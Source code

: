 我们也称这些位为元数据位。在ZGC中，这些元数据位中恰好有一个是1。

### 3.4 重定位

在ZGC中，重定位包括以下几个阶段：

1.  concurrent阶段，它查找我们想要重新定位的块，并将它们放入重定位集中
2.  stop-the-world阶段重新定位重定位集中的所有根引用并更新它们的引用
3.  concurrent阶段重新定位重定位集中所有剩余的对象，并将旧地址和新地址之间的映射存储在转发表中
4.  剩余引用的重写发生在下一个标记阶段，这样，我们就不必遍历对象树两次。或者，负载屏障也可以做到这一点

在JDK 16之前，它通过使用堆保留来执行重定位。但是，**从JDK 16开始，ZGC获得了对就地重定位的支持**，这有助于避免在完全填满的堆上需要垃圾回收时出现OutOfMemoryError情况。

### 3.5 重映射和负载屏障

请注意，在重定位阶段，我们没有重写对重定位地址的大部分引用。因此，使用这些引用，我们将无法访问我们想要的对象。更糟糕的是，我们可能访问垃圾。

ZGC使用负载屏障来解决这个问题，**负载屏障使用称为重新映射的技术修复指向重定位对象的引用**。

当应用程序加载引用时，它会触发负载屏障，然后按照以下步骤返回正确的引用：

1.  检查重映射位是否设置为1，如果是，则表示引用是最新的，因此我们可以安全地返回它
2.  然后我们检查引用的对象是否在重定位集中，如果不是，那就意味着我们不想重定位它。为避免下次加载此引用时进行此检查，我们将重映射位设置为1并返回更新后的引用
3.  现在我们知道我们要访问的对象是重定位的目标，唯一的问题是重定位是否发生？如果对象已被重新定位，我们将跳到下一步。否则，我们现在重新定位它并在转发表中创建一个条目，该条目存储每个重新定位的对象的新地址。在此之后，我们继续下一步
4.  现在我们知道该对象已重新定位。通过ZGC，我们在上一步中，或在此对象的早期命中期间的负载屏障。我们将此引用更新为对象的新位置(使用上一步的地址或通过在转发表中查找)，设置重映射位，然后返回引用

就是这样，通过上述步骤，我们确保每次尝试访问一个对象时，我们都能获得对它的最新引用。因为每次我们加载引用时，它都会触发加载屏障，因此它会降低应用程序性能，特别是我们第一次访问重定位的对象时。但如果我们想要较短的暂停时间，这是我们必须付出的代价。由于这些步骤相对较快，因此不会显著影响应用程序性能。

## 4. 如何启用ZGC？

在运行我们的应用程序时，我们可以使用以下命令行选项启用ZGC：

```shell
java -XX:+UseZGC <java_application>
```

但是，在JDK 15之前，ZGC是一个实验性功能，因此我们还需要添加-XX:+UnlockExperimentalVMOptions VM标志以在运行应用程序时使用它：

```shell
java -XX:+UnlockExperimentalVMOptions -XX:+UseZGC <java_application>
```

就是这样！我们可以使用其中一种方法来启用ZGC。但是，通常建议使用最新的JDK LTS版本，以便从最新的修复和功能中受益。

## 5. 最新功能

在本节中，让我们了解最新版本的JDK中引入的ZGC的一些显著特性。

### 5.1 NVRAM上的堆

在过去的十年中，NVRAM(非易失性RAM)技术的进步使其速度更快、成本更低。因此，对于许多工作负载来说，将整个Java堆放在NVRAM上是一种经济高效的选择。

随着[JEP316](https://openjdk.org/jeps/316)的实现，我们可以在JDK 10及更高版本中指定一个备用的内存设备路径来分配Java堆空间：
━━━━
* Work instruction: Copy out every entry again, exactly as it was given.

* Expected output:
Source code

: 我们也称这些位为元数据位。在ZGC中，这些元数据位中恰好有一个是1。

### 3.4 重定位

在ZGC中，重定位包括以下几个阶段：

1.  concurrent阶段，它查找我们想要重新定位的块，并将它们放入重定位集中
2.  stop-the-world阶段重新定位重定位集中的所有根引用并更新它们的引用
3.  concurrent阶段重新定位重定位集中所有剩余的对象，并将旧地址和新地址之间的映射存储在转发表中
4.  剩余引用的重写发生在下一个标记阶段，这样，我们就不必遍历对象树两次。或者，负载屏障也可以做到这一点

在JDK 16之前，它通过使用堆保留来执行重定位。但是，**从JDK 16开始，ZGC获得了对就地重定位的支持**，这有助于避免在完全填满的堆上需要垃圾回收时出现OutOfMemoryError情况。

### 3.5 重映射和负载屏障

请注意，在重定位阶段，我们没有重写对重定位地址的大部分引用。因此，使用这些引用，我们将无法访问我们想要的对象。更糟糕的是，我们可能访问垃圾。

ZGC使用负载屏障来解决这个问题，**负载屏障使用称为重新映射的技术修复指向重定位对象的引用**。

当应用程序加载引用时，它会触发负载屏障，然后按照以下步骤返回正确的引用：

1.  检查重映射位是否设置为1，如果是，则表示引用是最新的，因此我们可以安全地返回它
2.  然后我们检查引用的对象是否在重定位集中，如果不是，那就意味着我们不想重定位它。为避免下次加载此引用时进行此检查，我们将重映射位设置为1并返回更新后的引用
3.  现在我们知道我们要访问的对象是重定位的目标，唯一的问题是重定位是否发生？如果对象已被重新定位，我们将跳到下一步。否则，我们现在重新定位它并在转发表中创建一个条目，该条目存储每个重新定位的对象的新地址。在此之后，我们继续下一步
4.  现在我们知道该对象已重新定位。通过ZGC，我们在上一步中，或在此对象的早期命中期间的负载屏障。我们将此引用更新为对象的新位置(使用上一步的地址或通过在转发表中查找)，设置重映射位，然后返回引用

就是这样，通过上述步骤，我们确保每次尝试访问一个对象时，我们都能获得对它的最新引用。因为每次我们加载引用时，它都会触发加载屏障，因此它会降低应用程序性能，特别是我们第一次访问重定位的对象时。但如果我们想要较短的暂停时间，这是我们必须付出的代价。由于这些步骤相对较快，因此不会显著影响应用程序性能。

## 4. 如何启用ZGC？

在运行我们的应用程序时，我们可以使用以下命令行选项启用ZGC：

```shell
java -XX:+UseZGC <java_application>
```

但是，在JDK 15之前，ZGC是一个实验性功能，因此我们还需要添加-XX:+UnlockExperimentalVMOptions VM标志以在运行应用程序时使用它：

```shell
java -XX:+UnlockExperimentalVMOptions -XX:+UseZGC <java_application>
```

就是这样！我们可以使用其中一种方法来启用ZGC。但是，通常建议使用最新的JDK LTS版本，以便从最新的修复和功能中受益。

## 5. 最新功能

在本节中，让我们了解最新版本的JDK中引入的ZGC的一些显著特性。

### 5.1 NVRAM上的堆

在过去的十年中，NVRAM(非易失性RAM)技术的进步使其速度更快、成本更低。因此，对于许多工作负载来说，将整个Java堆放在NVRAM上是一种经济高效的选择。

随着[JEP316](https://openjdk.org/jeps/316)的实现，我们可以在JDK 10及更高版本中指定一个备用的内存设备路径来分配Java堆空间：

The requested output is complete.